Exploring the Soul of Communities

Can data help us explore and expose the soul of the community? This was the challenge posed by the 2013 Data Exposition. The Knight Foundation, in cooperation with Gallup, furnished data from 43,000 people over three years (2008–2010) in 26 communities, which I explored along with my colleagues Karsten Maurer and Dave Osthus, in an effort to discover variables associated with community attachment. Our analysis focused on four cities that stood out after out initial exploration of the data set: State College, PA, Detroit, MI, Milledgeville, GA and Biloxi, MS. We used survey-weighted binned scatterplots to graphically explore the association between an individual’s community attachment and perceived economic outlook. Our Data Expo poster presents our findings as a collection of “short stories”.

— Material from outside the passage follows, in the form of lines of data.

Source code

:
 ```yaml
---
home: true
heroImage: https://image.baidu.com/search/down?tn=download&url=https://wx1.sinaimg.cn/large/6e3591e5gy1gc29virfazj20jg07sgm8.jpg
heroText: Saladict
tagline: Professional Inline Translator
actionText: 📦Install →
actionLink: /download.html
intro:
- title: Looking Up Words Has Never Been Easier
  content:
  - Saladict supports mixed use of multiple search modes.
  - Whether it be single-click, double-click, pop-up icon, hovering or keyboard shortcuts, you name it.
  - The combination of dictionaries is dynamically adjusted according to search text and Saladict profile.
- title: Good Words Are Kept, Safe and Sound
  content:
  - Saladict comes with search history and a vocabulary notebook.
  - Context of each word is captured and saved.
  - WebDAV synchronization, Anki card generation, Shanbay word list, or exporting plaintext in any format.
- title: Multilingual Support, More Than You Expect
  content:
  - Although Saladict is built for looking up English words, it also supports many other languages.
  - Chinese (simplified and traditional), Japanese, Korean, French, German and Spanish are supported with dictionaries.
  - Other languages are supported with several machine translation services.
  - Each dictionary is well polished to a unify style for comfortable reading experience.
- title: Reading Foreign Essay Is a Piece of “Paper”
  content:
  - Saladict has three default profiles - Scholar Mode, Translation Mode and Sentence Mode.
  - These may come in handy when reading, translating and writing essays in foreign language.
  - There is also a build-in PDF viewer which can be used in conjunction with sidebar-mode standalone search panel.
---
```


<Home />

Exploring What Corn Belt Farmers are Saying

During my first few months at Lawrence I worked with a team of social scientists at Iowa State University to explore farmer perspectives on agriculture and weather variability across the Corn Belt. This resulted in a statistical atlas presenting the results of a survey of 5,000 farmers from 22 watersheds in 11 Corn Belt states. Specifically, we investigated

  • beliefs about climate change,
  • attitudes toward potential climate change adaptation and mitigation actions,
  • concerns about climate-related threats to farm operations,
  • perceived capacity to deal with the predicted impacts of climate change,
  • and recent experience with extreme weather events.

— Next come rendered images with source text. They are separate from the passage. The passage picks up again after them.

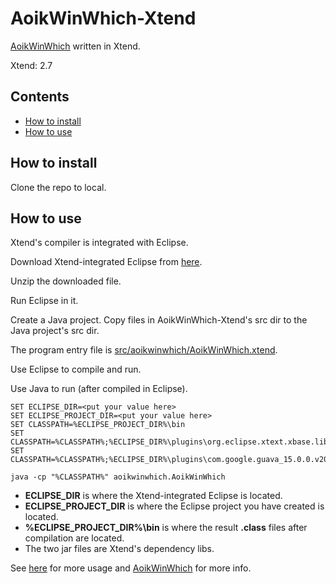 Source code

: # AoikWinWhich-Xtend
[AoikWinWhich](https://github.com/AoiKuiyuyou/AoikWinWhich) written in Xtend.

Xtend: 2.7

## Contents
- [How to install](#how-to-install)
- [How to use](#how-to-use)

## How to install
Clone the repo to local.

## How to use
Xtend's compiler is integrated with Eclipse.

Download Xtend-integrated Eclipse from [here](http://www.eclipse.org/xtend/download.html).

Unzip the downloaded file.

Run Eclipse in it.

Create a Java project. Copy files in AoikWinWhich-Xtend's src dir to the Java
 project's src dir.

The program entry file is [src/aoikwinwhich/AoikWinWhich.xtend](/src/aoikwinwhich/AoikWinWhich.xtend).

Use Eclipse to compile and run.

Use Java to run (after compiled in Eclipse).
```
SET ECLIPSE_DIR=<put your value here>
SET ECLIPSE_PROJECT_DIR=<put your value here>
SET CLASSPATH=%ECLIPSE_PROJECT_DIR%\bin
SET CLASSPATH=%CLASSPATH%;%ECLIPSE_DIR%\plugins\org.eclipse.xtext.xbase.lib_2.7.0.v201409021032.jar
SET CLASSPATH=%CLASSPATH%;%ECLIPSE_DIR%\plugins\com.google.guava_15.0.0.v201403281430.jar

java -cp "%CLASSPATH%" aoikwinwhich.AoikWinWhich
```
- **ECLIPSE_DIR** is where the Xtend-integrated Eclipse is located.
- **ECLIPSE_PROJECT_DIR** is where the Eclipse project you have created is located.
- **%ECLIPSE_PROJECT_DIR%\bin** is where the result **.class** files after compilation are located.
- The two jar files are Xtend's dependency libs.

See [here](https://github.com/AoiKuiyuyou/AoikWinWhich#how-to-use) for more usage and [AoikWinWhich](https://github.com/AoiKuiyuyou/AoikWinWhich) for more info.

All of the graphics found in the atlas were rendered in R.

Statistics Education

Shiny Apps

During the summer of 2015 I worked with Alex Damisch, a math major here at Lawrence and now a graduate student at the University of Minnesota, to develop a number of Shiny apps that could be used in introductory statistics courses. Some of the apps we developed are similar to those in Statkey, though they do not animate the selection of the bootstrap distribution, so they are not a replacement for Statkey. The rationale behind the Statkey-like apps is to help motivate students to learn R, while improving the graphics for reporting.

ProcedureParameter(s)
One-sample bootstrapmean; median; standard deviation
Two-sample bootstrapdifference in mean/median; ratio of mean/median/standard deviation
Two-sample permutation testdifference in means

The code for all of the apps can be found on github.

R Packages

lmeresampler

The lme4 and nlme packages have made fitting nested linear mixed-effects models in R quite easy. Using the the functionality of these packages we can easily use maximum likelihood or restricted maximum likelihood to fit our model and conduct inference using our parametric toolkit. In practice, the assumptions of our model are often violated to such a degree that leads to biased estimators and incorrect standard errors. In these situations, resampling methods such as the bootstrap can be used to obtain consistent estimators of the bias and standard errors for inference. lmeresampler provides an easy way to bootstrap nested linear-mixed effects models using either the parametric, residual, cases, CGR (semi-parametric), or random effects block (REB) bootstrap, for models fit using either lme4 or nlme. The output from lmeresampler is compatible with the boot package.

The stable release of lmeresampler is available on CRAN.

lmeresampler is still under development. You can watch the development of the lmeresampler on github.

HLMdiag

Up to now diagnostics for mixed and hierarchical models have required much programming by the analyst, especially if one desires influence diagnostics. To help fill this need, the R package HLMdiag:

  • Provides convenience functions for residual analysis.
    • Allows the analyst to obtain residuals estimated by least squares (LS) or empirical Bayes (EB).
    • Allows the analyst to obtain different residual quantities (e.g. marginal, conditional, BLUPs for the two-level model).
  • Implements influence analysis.
    • Leverage
    • Deletion diagnostics — Cook’s distance, MDFFITS, covariance ratio & trace

The stable release of HLMdiag is available on CRAN.

HLMdiag is still under development and there are still improvements to be made! You can watch the development of the HLMdiag package on github.